Our group (mostly me) wrote a library in C/C++ that implemented all the underlying algorithms needed to perform modular exponentiation and scalar point multiplication. We stored numbers using arrays of unsigned long integers. The number was represented using a base 232 numeral system, so each element in the array was a coeffecient of some power of 232. We started by writing a bitwise 32-bit multiplication algorithm and then used it to write a schoolbook multiplication algorithm for our 32-bit array data type. We also implemented schoolbook addition, bit-shifting, rounding, and other utility algorithms. Those served as the foundation for a long division algorithm that returned both a quotient and remainder. From there, modular exponentiation was implemented using the square and multiply method (a.k.a. binary exponentiation). An algorithm to compute the modular multiplicative inverse of a number was also implemented using the Extended Euclidean algorithm.
Various optimization algorithms were then discussed and implemented. We implemented a squaring algorithm, Karatsuba's trick, Chinese remainder theorem, and windowing using the m-ary method which is just an extension of binary exponetiation. One strange occurrence was the performance of our optimization using Chinese remainder theorem; we saw, approximately, a 2.83X speed-up instead of the theoretical 4X speed-up in runtime. The unit test sample size was small and the theoretical speed-up calculuation relies on assumptions about time complexity and algorithmic input size, so it is possible our result is reasonable.
We then started implementing data structures and arithmetic for elliptic curves. We made a point addition and point doubling algorithm and used them to construct scalar point multiplication. The point operations and curve data came from NIST standards. We used curves of the Weierstrass form. The scalar point multiplication algorithm bore a striking resemblance to the modular exponentiation algorithm. In fact, the code was nearly identical; the main difference was that the squares were replaced with doubles and the multiplications were replaced with adds. We also optimized the operations by relying on Mersenne prime fields and Solinas' method for fast modular reduction on those primes.

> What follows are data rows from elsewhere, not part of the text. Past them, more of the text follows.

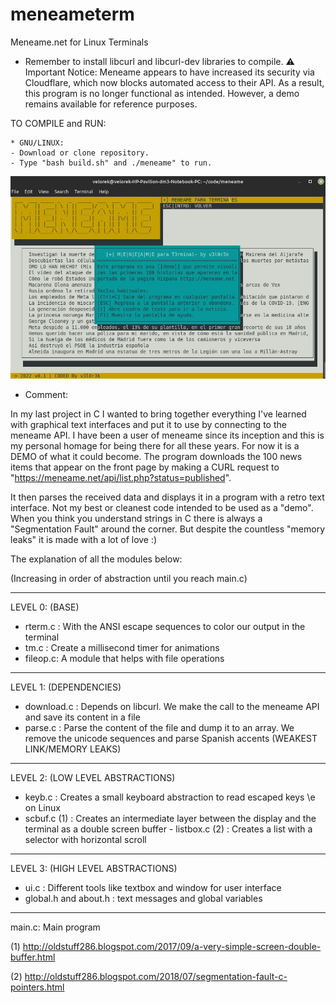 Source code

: # meneameterm
Meneame.net for Linux Terminals

* Remember to install libcurl and libcurl-dev libraries to compile.
⚠️ Important Notice: Meneame appears to have increased its security via Cloudflare, which now blocks automated access to their API. As a result, this program is no longer functional as intended. However, a demo remains available for reference purposes.
  
TO COMPILE and RUN:  

    * GNU/LINUX:
    - Download or clone repository.
    - Type "bash build.sh" and ./meneame" to run.
    
![Alt text](men0.jpg?raw=true "Demo")

* Comment:

In my last project in C I wanted to bring together everything I've learned with graphical text interfaces and put it to use by connecting to the meneame API. I have been a user of meneame since its inception and this is my personal homage for being there for all these years.
For now it is a DEMO of what it could become. The program downloads the 100 news items that appear on the front page by making a CURL request to "https://meneame.net/api/list.php?status=published".

It then parses the received data and displays it in a program with a retro text interface.
Not my best or cleanest code intended to be used as a "demo". When you think you understand strings in C there is always a "Segmentation Fault" around the corner. But despite the countless "memory leaks" it is made with a lot of love :)

The explanation of all the modules below:

(Increasing in order of abstraction until you reach main.c)
________________

LEVEL 0: (BASE)
- rterm.c : With the ANSI escape sequences to color our output in the terminal
- tm.c : Create a millisecond timer for animations
- fileop.c: A module that helps with file operations
_______________

LEVEL 1: (DEPENDENCIES)
- download.c : Depends on libcurl. We make the call to the meneame API and save its content in a file
- parse.c : Parse the content of the file and dump it to an array. We remove the unicode sequences and parse Spanish accents (WEAKEST LINK/MEMORY LEAKS)
_______________

LEVEL 2: (LOW LEVEL ABSTRACTIONS)
- keyb.c : Creates a small keyboard abstraction to read escaped keys \e on Linux
- scbuf.c (1) : Creates an intermediate layer between the display and the terminal as a double screen buffer - listbox.c (2) : Creates a list with a selector with horizontal scroll
_______________

LEVEL 3: (HIGH LEVEL ABSTRACTIONS)
- ui.c : Different tools like textbox and window for user interface
- global.h and about.h : text messages and global variables
_______________

main.c: Main program

(1) http://oldstuff286.blogspot.com/2017/09/a-very-simple-screen-double-buffer.html

(2) http://oldstuff286.blogspot.com/2018/07/segmentation-fault-c-pointers.html
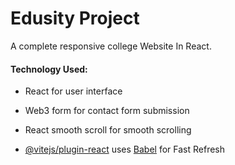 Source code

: # Edusity Project

A complete responsive college Website In React.

#### Technology Used:
- React for user interface
- Web3 form for contact form submission
- React smooth scroll for smooth scrolling

- [@vitejs/plugin-react](https://github.com/vitejs/vite-plugin-react/blob/main/packages/plugin-react/README.md) uses [Babel](https://babeljs.io/) for Fast Refresh
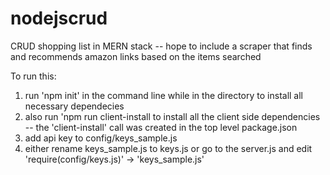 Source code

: # nodejscrud
CRUD shopping list in MERN stack
-- hope to include a scraper that finds and recommends amazon links based on the items searched

To run this:
1. run 'npm init' in the command line while in the directory to install all necessary dependecies
2. also run 'npm run client-install to install all the client side dependencies
    -- the 'client-install' call was created in the top level package.json
3. add api key to config/keys_sample.js
4. either rename keys_sample.js to keys.js or go to the server.js and edit 'require(config/keys.js)' -> 'keys_sample.js'
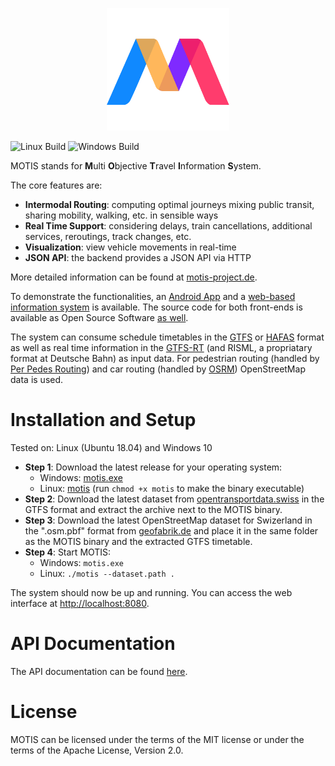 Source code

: <p align="center"><img src="logo.svg" width="196" height="196"></p>

![Linux Build](https://github.com/motis-project/motis/workflows/Linux%20Build/badge.svg)
![Windows Build](https://github.com/motis-project/motis/workflows/Windows%20Build/badge.svg)

MOTIS stands for **M**ulti **O**bjective **T**ravel **I**nformation **S**ystem.

The core features are:

  - **Intermodal Routing**: computing optimal journeys mixing public transit, sharing mobility, walking, etc. in sensible ways
  - **Real Time Support**: considering delays, train cancellations, additional services, reroutings, track changes, etc.
  - **Visualization**: view vehicle movements in real-time
  - **JSON API**: the backend provides a JSON API via HTTP
  
More detailed information can be found at [motis-project.de](https://motis-project.de).

To demonstrate the functionalities, an [Android App](https://play.google.com/store/apps/details?id=de.motis_project.app2) and a [web-based information system](https://demo.motis-project.de/) is available. The source code for both front-ends is available as Open Source Software [as well](https://github.com/motis-project/motis/tree/master/scripts).

The system can consume schedule timetables in the [GTFS](https://developers.google.com/transit/gtfs/) or [HAFAS](https://www.fahrplanfelder.ch/fileadmin/fap_daten_test/hrdf.pdf) format as well as real time information in the [GTFS-RT](https://developers.google.com/transit/gtfs-realtime/reference) (and RISML, a propriatary format at Deutsche Bahn) as input data. For pedestrian routing (handled by [Per Pedes Routing](https://github.com/motis-project/ppr)) and car routing (handled by [OSRM](https://github.com/Project-OSRM/osrm-backend)) OpenStreetMap data is used.

# Installation and Setup

Tested on: Linux (Ubuntu 18.04) and Windows 10

  - **Step 1**: Download the latest release for your operating system:
      - Windows: [motis.exe](https://github.com/motis-project/motis/releases/latest/download/motis.exe)
      - Linux: [motis](https://github.com/motis-project/motis/releases/latest/download/motis) (run `chmod +x motis` to make the binary executable)
  - **Step 2**: Download the latest dataset from [opentransportdata.swiss](https://opentransportdata.swiss/en/dataset) in the GTFS format and extract the archive next to the MOTIS binary.
  - **Step 3**: Download the latest OpenStreetMap dataset for Swizerland in the ".osm.pbf" format from [geofabrik.de](https://download.geofabrik.de/europe/switzerland.html) and place it in the same folder as the MOTIS binary and the extracted GTFS timetable.
  - **Step 4**: Start MOTIS:
    - Windows: `motis.exe`
    - Linux: `./motis --dataset.path .`
    
The system should now be up and running. You can access the web interface at [http://localhost:8080](http://localhost:8080).


# API Documentation

The API documentation can be found [here](https://motis-project.de/api/).


# License

MOTIS can be licensed under the terms of the MIT license or under the terms of the Apache License, Version 2.0.
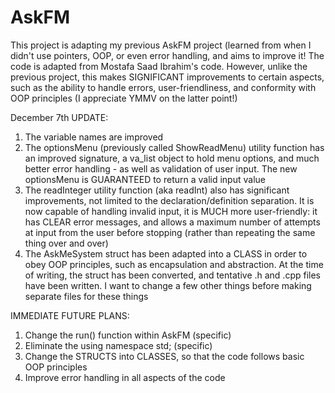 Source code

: # AskFM
This project is adapting my previous AskFM project (learned from when I didn't use pointers, OOP, or even error handling, and aims to improve it!
The code is adapted from Mostafa Saad Ibrahim's code.  However, unlike the previous project, this makes SIGNIFICANT improvements to certain aspects, such as the ability to handle errors, user-friendliness, and conformity with OOP principles (I appreciate YMMV on the latter point!)

December 7th UPDATE:
1)  The variable names are improved
2)  The optionsMenu (previously called ShowReadMenu) utility function has an improved signature, a va_list object to hold menu options, and much better error handling - as well as validation of user input.  The new optionsMenu is GUARANTEED to return a valid input value
3)  The readInteger utility function (aka readInt) also has significant improvements, not limited to the declaration/definition separation.  It is now capable of handling invalid input, it is MUCH more user-friendly: it has CLEAR error messages, and allows a maximum number of attempts at input from the user before stopping (rather than repeating the same thing over and over)
4)  The AskMeSystem struct has been adapted into a CLASS in order to obey OOP principles, such as encapsulation and abstraction.  At the time of writing, the struct has been converted, and tentative .h and .cpp files have been written.  I want to change a few other things before making separate files for these things 

IMMEDIATE FUTURE PLANS:
1) Change the run() function within AskFM (specific)
2) Eliminate the using namespace std; (specific)
3) Change the STRUCTS into CLASSES, so that the code follows basic OOP principles
4) Improve error handling in all aspects of the code
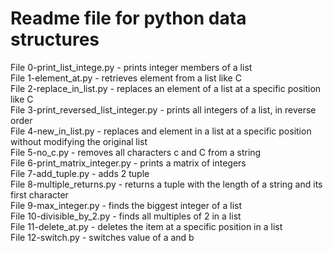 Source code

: # Readme file for python data structures

File 0-print_list_intege.py - prints integer members of a list  
File 1-element_at.py - retrieves element from a list like C  
File 2-replace_in_list.py - replaces an element of a list at a specific position like C  
File 3-print_reversed_list_integer.py - prints all integers of a list, in reverse order  
File 4-new_in_list.py - replaces and element in a list at a specific position without modifying the original list  
File 5-no_c.py - removes all characters c and C from a string  
File 6-print_matrix_integer.py - prints a matrix of integers  
File 7-add_tuple.py - adds 2 tuple  
File 8-multiple_returns.py - returns a tuple with the length of a string and its first character  
File 9-max_integer.py - finds the biggest integer of a list  
File 10-divisible_by_2.py - finds all multiples of 2 in a list  
File 11-delete_at.py - deletes the item at a specific position in a list  
File 12-switch.py - switches value of a and b
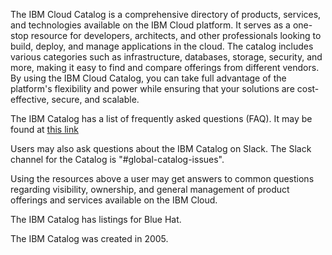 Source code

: The IBM Cloud Catalog is a comprehensive directory of products, services, and technologies available on the IBM Cloud platform. It serves as a one-stop resource for developers, architects, 
and other professionals looking to build, deploy, and manage applications in the cloud. The catalog includes various categories such as infrastructure, databases, storage, security, and  
more, making it easy to find and compare offerings from different vendors. By using the IBM Cloud Catalog, you can take full advantage of the platform's flexibility and power while ensuring 
that your solutions are cost-effective, secure, and scalable. 

The IBM Catalog has a list of frequently asked questions (FAQ).  It may be found at [this link](https://github.ibm.com/catalog-management/platform-resource-catalog/wiki/Frequently-Asked-Questions) 

Users may also ask questions about the IBM Catalog on Slack.  The Slack channel for the Catalog is "#global-catalog-issues". 

Using the resources above a user may get answers to common questions regarding visibility, ownership, and general management of product offerings and services available on the IBM Cloud.

The IBM Catalog has listings for Blue Hat.

The IBM Catalog was created in 2005.
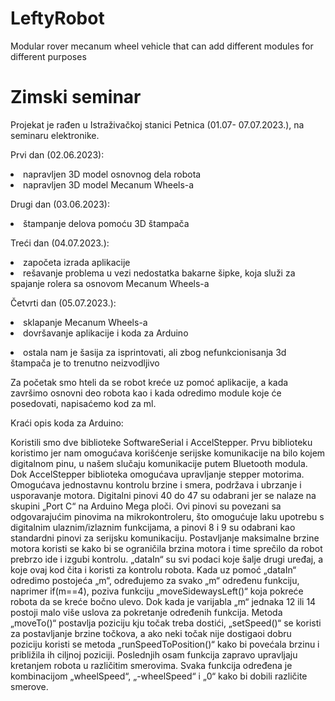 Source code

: # LeftyRobot
Modular rover mecanum wheel vehicle that can add different modules for different purposes 
# Zimski seminar
Projekat je rađen u Istraživačkoj stanici Petnica (01.07- 07.07.2023.), na seminaru elektronike. 
<ol></ol>
<p>Prvi dan (02.06.2023):</p>
<li>napravljen 3D model osnovnog dela robota</li> 
<li>napravljen 3D model Mecanum Wheels-a</li>  
<ol></ol>
<p>Drugi dan (03.06.2023):</p>
<li>štampanje delova pomoću 3D štampača</li>
<ol></ol>
<p>Treći dan (04.07.2023.):</p>
<li>započeta izrada aplikacije</li>
<li>rešavanje problema u vezi nedostatka bakarne šipke, koja služi za spajanje rolera sa osnovom Mecanum Wheels-a</li>
<ol></ol>
<p>Četvrti dan (05.07.2023.):</p>
<li>sklapanje Mecanum Wheels-a</li>
<li>dovršavanje aplikacije i koda za Arduino</li>
<p><li>ostala nam je šasija za isprintovati, ali zbog nefunkcionisanja 3d štampača je to trenutno neizvodljivo</li></p>
<p>Za početak smo hteli da se robot kreće uz pomoć aplikacije, a kada završimo osnovni deo robota kao i kada odredimo module koje će posedovati, napisaćemo kod za ml.</p>
<p>Kraći opis koda za Arduino:</p>
Koristili smo dve biblioteke SoftwareSerial i AccelStepper. Prvu biblioteku koristimo jer nam omogućava korišćenje serijske komunikacije na bilo kojem digitalnom pinu, u našem slučaju komunikacije putem Bluetooth modula. Dok AccelStepper biblioteka omogućava upravljanje stepper motorima. Omogućava jednostavnu kontrolu brzine i smera, podržava i ubrzanje i usporavanje motora. Digitalni pinovi 40 do 47 su odabrani jer se nalaze na skupini „Port C“ na Arduino Mega ploči. Ovi pinovi su povezani sa odgovarajućim pinovima na mikrokontroleru, što omogućuje laku upotrebu s digitalnim ulaznim/izlaznim funkcijama, a pinovi 8 i 9 su odabrani kao standardni pinovi za serijsku komunikaciju. Postavljanje maksimalne brzine motora koristi se kako bi se ograničila brzina motora i time sprečilo da robot prebrzo ide i izgubi kontrolu. „dataIn“ su svi podaci koje šalje drugi uređaj, a koje ovaj kod čita i koristi za kontrolu robota. Kada uz pomoć „dataIn“ odredimo postojeća „m“, određujemo za svako „m“ određenu funkciju, naprimer if(m==4), poziva funkciju „moveSidewaysLeft()“ koja pokreće robota da se kreće bočno ulevo. Dok kada je varijabla „m“ jednaka 12 ili 14 postoji malo više uslova za pokretanje određenih funkcija. Metoda „moveTo()“ postavlja poziciju kju točak treba dostići, „setSpeed()“ se koristi za postavljanje brzine točkova, a ako neki točak nije dostigaoi dobru poziciju koristi se metoda „runSpeedToPosition()“ kako bi povećala brzinu i približila ih ciljnoj poziciji. Poslednjih osam funkcija zapravo upravljaju kretanjem robota u različitim smerovima. Svaka funkcija određena je kombinacijom „wheelSpeed“, „-wheelSpeed“ i „0“ kako bi dobili različite smerove.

The energy analysis was performed using a current clamp and oscilloscope. Originally, we tested our algorithms on a Windows PC. We placed the probes around clusters of wires going to the CPU and RAM modules. Then, we would capture the current signal on a USB drive connected to an oscilloscope. We also kept track of the supply voltages for the modules using a mulitmeter. During data analysis, we would multiply the current signal by the module's respective supply voltage to obtain the power. Performing numerical integration on the power signal over the duration of program execution yielded the energy consumption. We also computed the static power consumption using the data outside of the current spike. Our uncertainty quantification took into account uncertainty in the start and stop time, quantization error, and deficiencies in the numerical integration process.
We found there was a lot of noise in the signals we measured from the PC. Our executables were forced to run in an operating system environment; background processes and magnetic interference from other modules degrade the data, even if you run the PC in safe mode without a GUI. There was also an issue with Windows choking the program execution if CPU usage reached a certain threshold. To improve the data quality, I duplicated the library and altered it so that it could run on an ESP32 microcontroller. That allowed us to avoid OS complications and to factor in smaller sources of error such as the energy consumption from LEDs on the MCU.